* _DATA FOR REVIEW_:
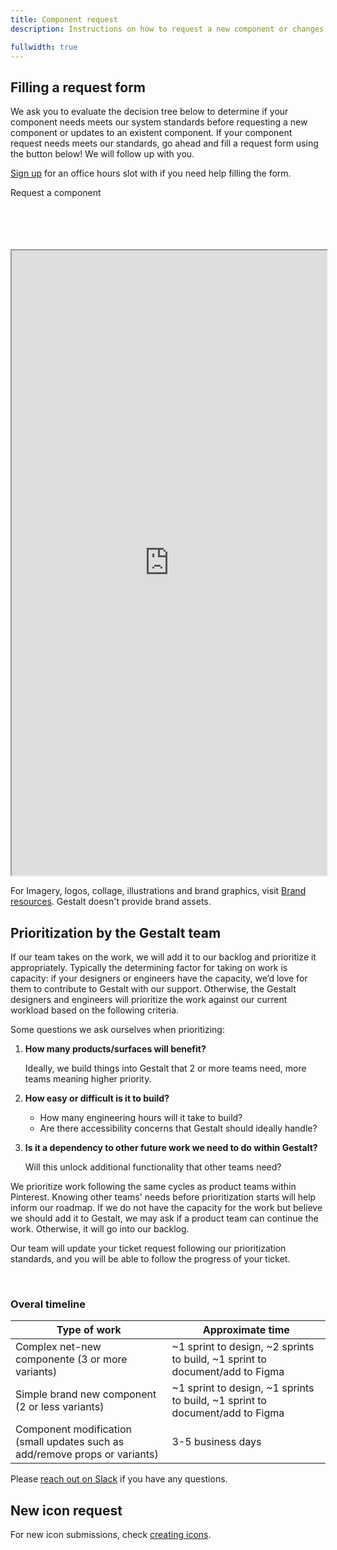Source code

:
 ```yaml
---
title: Component request 
description: Instructions on how to request a new component or changes to an existent component.

fullwidth: true
---
```

## Filling a request form 

We ask you to evaluate the decision tree below to determine if your component needs meets our system standards before requesting a new component or updates to an existent component.
If your component request needs meets our standards, go ahead and fill a request form using the button below! We will follow up with you. 

[Sign up](https://pinch.pinadmin.com/gestaltSignUp) for an office hours slot with if you need help filling the form. 
<br/>

<ActionButton href="http://pinch.pinadmin.com/component-request"> Request a component</ActionButton>

<br/>
<br/>

<br/>
<br/>

<iframe style={{border:0}} width="100%" height="1000" src="https://www.figma.com/embed?embed_host=share&url=https%3A%2F%2Fwww.figma.com%2Ffile%2FKKKHtAgSzA1ZyBX7zGTtny%2FTeam-support%3Fnode-id%3D1233%253A1931%26t%3DYRe7GMYv5iuD4Em6-1" allowFullScreen></iframe>

For Imagery, logos, collage, illustrations and brand graphics, visit [Brand resources](https://brand.pinterest.com/resources). Gestalt doesn't provide brand assets. 

## Prioritization by the Gestalt team

If our team takes on the work, we will add it to our backlog and prioritize it appropriately. Typically the determining factor for taking on work is capacity: if your designers or engineers have the capacity, we’d love for them to contribute to Gestalt with our support. Otherwise, the Gestalt designers and engineers will prioritize the work against our current workload based on the following criteria.

Some questions we ask ourselves when prioritizing:

1. **How many products/surfaces will benefit?**

    Ideally, we build things into Gestalt that 2 or more teams need, more teams meaning higher priority.

2. **How easy or difficult is it to build?**

    - How many engineering hours will it take to build?
    - Are there accessibility concerns that Gestalt should ideally handle?

2. **Is it a dependency to other future work we need to do within Gestalt?**

    Will this unlock additional functionality that other teams need?

We prioritize work following the same cycles as product teams within Pinterest. Knowing other teams' needs before prioritization starts will help inform our roadmap. If we do not have the capacity for the work but believe we should add it to Gestalt, we may ask if a product team can continue the work. Otherwise, it will go into our backlog.

Our team will update your ticket request following our prioritization standards, and you will be able to follow the progress of your ticket. 

<br/>

### Overal timeline

| Type of work             | Approximate time                                                                                                                                                                                                                                                                                                                                                                                                                                                                                                                                     |
|----------------------|------------------------------------------------------------------------------------------------------------------------------------------------------------------------------------------------------------------------------------------------------------------------------------------------------------------------------------------------------------------------------------------------------------------------------------------------------------------------------------------------------------------------------------------|
| Complex net-new componente (3 or more variants)       | ~1 sprint to design, ~2 sprints to build, ~1 sprint to document/add to Figma                                                                                                                                                                                                                                                                                                                                                                                                                                                                                                  |
| Simple brand new component (2 or less variants)        | ~1 sprint to design, ~1 sprints to build, ~1 sprint to document/add to Figma |
| Component modification (small updates such as add/remove props or variants)      | 3-5 business days                                                                                                                |


Please [reach out on Slack](https://pinch.pinadmin.com/gestaltSlackDesign) if you have any questions.

## New icon request

For new icon submissions, check [creating icons](https://gestalt.pinterest.systems/foundations/iconography/creating_icons).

* _PROBLEM STATEMENT_: Reproduce the data above word for word, but leave the images out.

* _EXERCISE OUTPUT_:
Source code

:
 ```yaml
---
title: Component request 
description: Instructions on how to request a new component or changes to an existent component.

fullwidth: true
---
```

## Filling a request form 

We ask you to evaluate the decision tree below to determine if your component needs meets our system standards before requesting a new component or updates to an existent component.
If your component request needs meets our standards, go ahead and fill a request form using the button below! We will follow up with you. 

[Sign up](https://pinch.pinadmin.com/gestaltSignUp) for an office hours slot with if you need help filling the form. 
<br/>

<ActionButton href="http://pinch.pinadmin.com/component-request"> Request a component</ActionButton>

<br/>
<br/>

<br/>
<br/>

<iframe style={{border:0}} width="100%" height="1000" src="https://www.figma.com/embed?embed_host=share&url=https%3A%2F%2Fwww.figma.com%2Ffile%2FKKKHtAgSzA1ZyBX7zGTtny%2FTeam-support%3Fnode-id%3D1233%253A1931%26t%3DYRe7GMYv5iuD4Em6-1" allowFullScreen></iframe>

For Imagery, logos, collage, illustrations and brand graphics, visit [Brand resources](https://brand.pinterest.com/resources). Gestalt doesn't provide brand assets. 

## Prioritization by the Gestalt team

If our team takes on the work, we will add it to our backlog and prioritize it appropriately. Typically the determining factor for taking on work is capacity: if your designers or engineers have the capacity, we’d love for them to contribute to Gestalt with our support. Otherwise, the Gestalt designers and engineers will prioritize the work against our current workload based on the following criteria.

Some questions we ask ourselves when prioritizing:

1. **How many products/surfaces will benefit?**

    Ideally, we build things into Gestalt that 2 or more teams need, more teams meaning higher priority.

2. **How easy or difficult is it to build?**

    - How many engineering hours will it take to build?
    - Are there accessibility concerns that Gestalt should ideally handle?

2. **Is it a dependency to other future work we need to do within Gestalt?**

    Will this unlock additional functionality that other teams need?

We prioritize work following the same cycles as product teams within Pinterest. Knowing other teams' needs before prioritization starts will help inform our roadmap. If we do not have the capacity for the work but believe we should add it to Gestalt, we may ask if a product team can continue the work. Otherwise, it will go into our backlog.

Our team will update your ticket request following our prioritization standards, and you will be able to follow the progress of your ticket. 

<br/>

### Overal timeline

| Type of work             | Approximate time                                                                                                                                                                                                                                                                                                                                                                                                                                                                                                                                     |
|----------------------|------------------------------------------------------------------------------------------------------------------------------------------------------------------------------------------------------------------------------------------------------------------------------------------------------------------------------------------------------------------------------------------------------------------------------------------------------------------------------------------------------------------------------------------|
| Complex net-new componente (3 or more variants)       | ~1 sprint to design, ~2 sprints to build, ~1 sprint to document/add to Figma                                                                                                                                                                                                                                                                                                                                                                                                                                                                                                  |
| Simple brand new component (2 or less variants)        | ~1 sprint to design, ~1 sprints to build, ~1 sprint to document/add to Figma |
| Component modification (small updates such as add/remove props or variants)      | 3-5 business days                                                                                                                |


Please [reach out on Slack](https://pinch.pinadmin.com/gestaltSlackDesign) if you have any questions.

## New icon request

For new icon submissions, check [creating icons](https://gestalt.pinterest.systems/foundations/iconography/creating_icons).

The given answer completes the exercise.